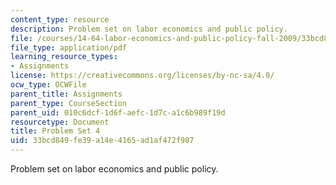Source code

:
 ```yaml
---
content_type: resource
description: Problem set on labor economics and public policy.
file: /courses/14-64-labor-economics-and-public-policy-fall-2009/33bcd849fe39a14e4165ad1af472f987_MIT14_64F09_ps4.pdf
file_type: application/pdf
learning_resource_types:
- Assignments
license: https://creativecommons.org/licenses/by-nc-sa/4.0/
ocw_type: OCWFile
parent_title: Assignments
parent_type: CourseSection
parent_uid: 010c6dcf-1d6f-aefc-1d7c-a1c6b989f19d
resourcetype: Document
title: Problem Set 4
uid: 33bcd849-fe39-a14e-4165-ad1af472f987
---
```

Problem set on labor economics and public policy.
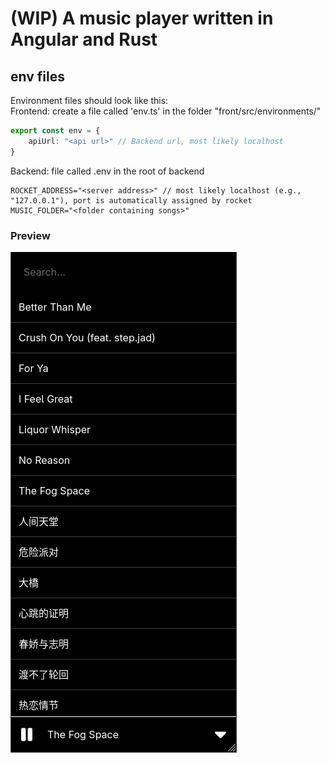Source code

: 

# (WIP) A music player written in Angular and Rust

## env files
Environment files should look like this:
<br>
Frontend: create a file called 'env.ts' in the folder "front/src/environments/"
```ts
export const env = {
    apiUrl: "<api url>" // Backend url, most likely localhost
}
```
Backend: file called .env in the root of backend
```console
ROCKET_ADDRESS="<server address>" // most likely localhost (e.g., "127.0.0.1"), port is automatically assigned by rocket
MUSIC_FOLDER="<folder containing songs>"
```

### Preview
![preview](./assets/preview.png)
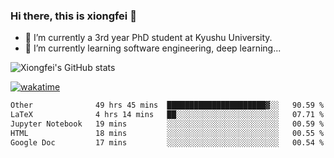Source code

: ### Hi there, this is xiongfei 👋


- 🔭 I’m currently a 3rd year PhD student at Kyushu University.
- 🌱 I’m currently learning software engineering, deep learning...

<!--
**X1on9f31/X1on9f31** is a ✨ _special_ ✨ repository because its `README.md` (this file) appears on your GitHub profile.
Here are some ideas to get you started:
-->

![Xiongfei's GitHub stats](https://github-readme-stats.vercel.app/api?username=X1on9f31)


[![wakatime](https://wakatime.com/badge/user/9e8d5516-d162-43e7-9563-87295d455a71.svg)](https://wakatime.com/@9e8d5516-d162-43e7-9563-87295d455a71)

<!--START_SECTION:waka-->

```txt
Other              49 hrs 45 mins  ██████████████████████▓░░   90.59 %
LaTeX              4 hrs 14 mins   ██░░░░░░░░░░░░░░░░░░░░░░░   07.71 %
Jupyter Notebook   19 mins         ░░░░░░░░░░░░░░░░░░░░░░░░░   00.59 %
HTML               18 mins         ░░░░░░░░░░░░░░░░░░░░░░░░░   00.55 %
Google Doc         17 mins         ░░░░░░░░░░░░░░░░░░░░░░░░░   00.54 %
```

<!--END_SECTION:waka-->

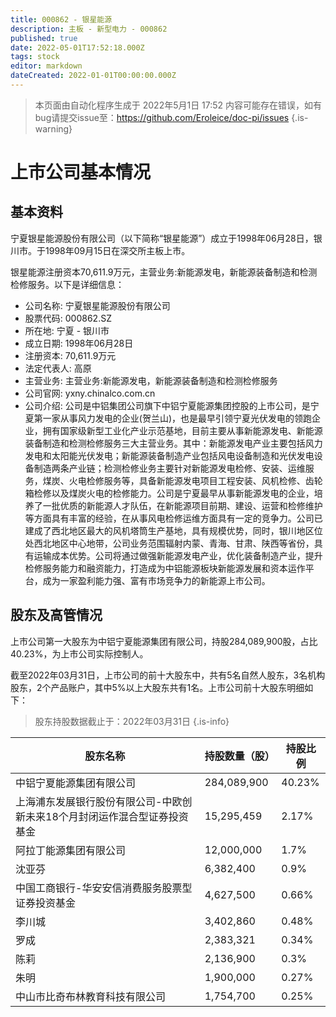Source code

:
 ```yaml
---
title: 000862 - 银星能源
description: 主板 - 新型电力 - 000862
published: true
date: 2022-05-01T17:52:18.000Z
tags: stock
editor: markdown
dateCreated: 2022-01-01T00:00:00.000Z
---
```


> 本页面由自动化程序生成于 2022年5月1日 17:52
> 内容可能存在错误，如有bug请提交issue至：https://github.com/Eroleice/doc-pi/issues
{.is-warning}

# 上市公司基本情况

## 基本资料

宁夏银星能源股份有限公司（以下简称“银星能源”）成立于1998年06月28日，银川市。于1998年09月15日在深交所主板上市。

银星能源注册资本70,611.9万元，主营业务:新能源发电，新能源装备制造和检测检修服务。以下是详细信息：

- 公司名称: 宁夏银星能源股份有限公司
- 股票代码: 000862.SZ
- 所在地: 宁夏 - 银川市
- 成立日期: 1998年06月28日
- 注册资本: 70,611.9万元
- 法定代表人: 高原
- 主营业务: 主营业务:新能源发电，新能源装备制造和检测检修服务
- 公司官网: yxny.chinalco.com.cn
- 公司介绍: 公司是中铝集团公司旗下中铝宁夏能源集团控股的上市公司，是宁夏第一家从事风力发电的企业(贺兰山)，也是最早引领宁夏光伏发电的领跑企业，拥有国家级新型工业化产业示范基地，目前主要从事新能源发电、新能源装备制造和检测检修服务三大主营业务。其中：新能源发电产业主要包括风力发电和太阳能光伏发电；新能源装备制造产业包括风电设备制造和光伏发电设备制造两条产业链；检测检修业务主要针对新能源发电检修、安装、运维服务，煤炭、火电检修服务等，具备新能源发电项目工程安装、风机检修、齿轮箱检修以及煤炭火电的检修能力。公司是宁夏最早从事新能源发电的企业，培养了一批优质的新能源人才队伍，在新能源项目前期、建设、运营和检修维护等方面具有丰富的经验，在从事风电检修运维方面具有一定的竞争力。公司已建成了西北地区最大的风机塔筒生产基地，具有规模优势，同时，银川地区位处西北地区中心地带，公司业务范围辐射内蒙、青海、甘肃、陕西等省份，具有运输成本优势。公司将通过做强新能源发电产业，优化装备制造产业，提升检修服务能力和融资能力，打造成为中铝能源板块新能源发展和资本运作平台，成为一家盈利能力强、富有市场竞争力的新能源上市公司。


## 股东及高管情况

上市公司第一大股东为中铝宁夏能源集团有限公司，持股284,089,900股，占比40.23%，为上市公司实际控制人。

截至2022年03月31日，上市公司的前十大股东中，共有5名自然人股东，3名机构股东，2个产品账户，其中5%以上大股东共有1名。上市公司前十大股东明细如下：

> 股东持股数据截止于：2022年03月31日
{.is-info}

| 股东名称 | 持股数量（股） | 持股比例 |
| --- | --- | --- |
| 中铝宁夏能源集团有限公司 | 284,089,900 | 40.23% |
| 上海浦东发展银行股份有限公司-中欧创新未来18个月封闭运作混合型证券投资基金 | 15,295,459 | 2.17% |
| 阿拉丁能源集团有限公司 | 12,000,000 | 1.7% |
| 沈亚芬 | 6,382,400 | 0.9% |
| 中国工商银行-华安安信消费服务股票型证券投资基金 | 4,627,500 | 0.66% |
| 李川城 | 3,402,860 | 0.48% |
| 罗成 | 2,383,321 | 0.34% |
| 陈莉 | 2,136,900 | 0.3% |
| 朱明 | 1,900,000 | 0.27% |
| 中山市比奇布林教育科技有限公司 | 1,754,700 | 0.25% |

_What to work on_
All lines of the data that hold "Backend" need to be copied.

_Problem solution_
    apiUrl: "<api url>" // Backend url, most likely localhost
Backend: file called .env in the root of backend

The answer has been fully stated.